A total of 906 patients underwent surgical intervention for BPH and at the time of the survey 44 patients were deceased. The group was reduced to 862 patients, were 479 (55.6%) responded to the survey. Among them, there were 21 holmium laser ablation of the prostate (HoLAP), 214 HoLEP, 18 photoselective vaporization of the prostate (PVP), nine transurethral incisions of the prostate (TUIP), 210 TURP and seven open simple prostatectomy (OSP). During the surgery period continence rates were 71.4%, 55.3%, 57.1%, 66.7%, 58.2%, and 80% for HoLAP, HoLEP, PVP, TUIP, TURP, and OSP, respectively.

The researchers found there was a good overall satisfaction for all surgical procedures. Most patients underwent either HoLEP or TURP, reflecting Mayo’s Clinic (Phoenix, Arizona) current practice profile for surgical management of BPH. For HoLAP, TUIP, PVP and OSP surgical procedures, it was impossible to draw significant conclusions due to the small number of patients. Overall, HoLEP had greater satisfaction, less regret, and better QoL outcomes when compared with other surgical strategies. However, the researchers believe that to perform HoLEP there is a need for new genitourinary operative procedures. Moreover, a slow rate of adoption and limited training opportunities are the main obstacles to establish it as a new standard of care.

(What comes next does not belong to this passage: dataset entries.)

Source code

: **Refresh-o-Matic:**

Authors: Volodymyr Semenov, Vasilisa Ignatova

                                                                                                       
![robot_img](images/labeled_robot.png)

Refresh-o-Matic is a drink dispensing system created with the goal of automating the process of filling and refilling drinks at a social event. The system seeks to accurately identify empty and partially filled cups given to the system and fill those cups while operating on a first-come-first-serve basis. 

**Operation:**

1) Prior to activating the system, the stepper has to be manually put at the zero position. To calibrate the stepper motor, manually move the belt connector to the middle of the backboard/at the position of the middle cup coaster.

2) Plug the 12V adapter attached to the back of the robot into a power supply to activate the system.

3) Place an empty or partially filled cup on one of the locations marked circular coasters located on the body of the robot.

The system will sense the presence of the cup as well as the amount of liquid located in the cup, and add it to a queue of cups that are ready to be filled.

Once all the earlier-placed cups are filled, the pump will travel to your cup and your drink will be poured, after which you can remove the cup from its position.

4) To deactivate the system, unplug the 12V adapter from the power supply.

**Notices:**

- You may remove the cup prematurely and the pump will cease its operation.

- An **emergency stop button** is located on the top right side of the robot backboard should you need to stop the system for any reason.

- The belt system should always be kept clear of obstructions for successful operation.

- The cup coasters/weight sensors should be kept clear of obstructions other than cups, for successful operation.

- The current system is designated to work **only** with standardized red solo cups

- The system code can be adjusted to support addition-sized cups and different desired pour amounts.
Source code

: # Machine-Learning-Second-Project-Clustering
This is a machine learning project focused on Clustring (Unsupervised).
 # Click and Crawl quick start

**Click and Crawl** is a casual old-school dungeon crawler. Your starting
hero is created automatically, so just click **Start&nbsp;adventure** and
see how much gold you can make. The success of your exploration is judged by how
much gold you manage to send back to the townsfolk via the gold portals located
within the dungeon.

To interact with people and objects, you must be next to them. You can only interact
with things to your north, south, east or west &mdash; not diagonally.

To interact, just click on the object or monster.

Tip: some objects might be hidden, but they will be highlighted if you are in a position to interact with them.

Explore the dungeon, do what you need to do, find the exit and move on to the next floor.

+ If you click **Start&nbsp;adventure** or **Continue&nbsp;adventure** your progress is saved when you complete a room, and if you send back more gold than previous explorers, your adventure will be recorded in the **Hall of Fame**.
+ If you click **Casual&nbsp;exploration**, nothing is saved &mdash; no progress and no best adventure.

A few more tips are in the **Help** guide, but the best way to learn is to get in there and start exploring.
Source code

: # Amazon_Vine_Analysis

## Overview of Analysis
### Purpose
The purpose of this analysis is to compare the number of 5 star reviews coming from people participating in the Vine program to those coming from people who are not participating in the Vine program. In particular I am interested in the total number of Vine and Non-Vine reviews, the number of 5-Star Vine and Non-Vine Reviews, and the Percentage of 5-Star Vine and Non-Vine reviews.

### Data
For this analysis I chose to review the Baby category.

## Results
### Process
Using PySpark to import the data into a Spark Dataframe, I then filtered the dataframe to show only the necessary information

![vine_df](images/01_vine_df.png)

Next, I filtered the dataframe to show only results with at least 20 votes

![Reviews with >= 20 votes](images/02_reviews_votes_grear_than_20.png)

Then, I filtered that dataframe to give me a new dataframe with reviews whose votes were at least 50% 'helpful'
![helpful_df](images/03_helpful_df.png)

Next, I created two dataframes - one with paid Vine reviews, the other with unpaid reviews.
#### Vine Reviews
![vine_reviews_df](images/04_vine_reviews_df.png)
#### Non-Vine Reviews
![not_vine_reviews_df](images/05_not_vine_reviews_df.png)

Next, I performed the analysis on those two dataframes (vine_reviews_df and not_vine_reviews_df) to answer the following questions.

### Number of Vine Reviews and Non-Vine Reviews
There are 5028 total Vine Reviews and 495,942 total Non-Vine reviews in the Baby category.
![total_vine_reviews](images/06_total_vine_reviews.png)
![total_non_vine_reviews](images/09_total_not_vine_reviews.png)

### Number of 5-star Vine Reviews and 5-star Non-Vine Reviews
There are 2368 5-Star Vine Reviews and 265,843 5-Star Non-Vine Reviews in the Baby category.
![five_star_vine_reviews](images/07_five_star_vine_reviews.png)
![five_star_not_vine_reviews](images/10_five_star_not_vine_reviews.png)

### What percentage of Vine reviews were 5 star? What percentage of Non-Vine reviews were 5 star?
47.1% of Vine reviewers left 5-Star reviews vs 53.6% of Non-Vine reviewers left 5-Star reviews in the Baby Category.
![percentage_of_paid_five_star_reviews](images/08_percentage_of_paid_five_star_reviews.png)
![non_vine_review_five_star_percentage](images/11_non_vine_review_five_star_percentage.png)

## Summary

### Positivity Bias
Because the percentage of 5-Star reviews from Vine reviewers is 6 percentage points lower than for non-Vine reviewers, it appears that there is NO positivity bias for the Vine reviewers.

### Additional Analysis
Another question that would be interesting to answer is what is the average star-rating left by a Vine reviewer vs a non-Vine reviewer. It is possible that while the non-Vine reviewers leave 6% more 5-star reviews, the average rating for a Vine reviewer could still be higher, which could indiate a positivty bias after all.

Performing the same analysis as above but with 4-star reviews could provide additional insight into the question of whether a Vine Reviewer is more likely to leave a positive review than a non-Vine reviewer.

Overall, the researchers designed a survey that was self-explanatory and rapidly completed by the patient without coaching by providers, transforming a subjective symptom into a more objective score to explore and quantify patient urinary symptoms and difficulties. Besides several acknowledged limitations, such as the retrospective nature of the study and small patient’s number for each procedure, this is the first study to evaluate patient satisfaction and functional outcomes after surgical treatment for BPH using a self-reported, independently administered survey, with detailed urinary outcomes.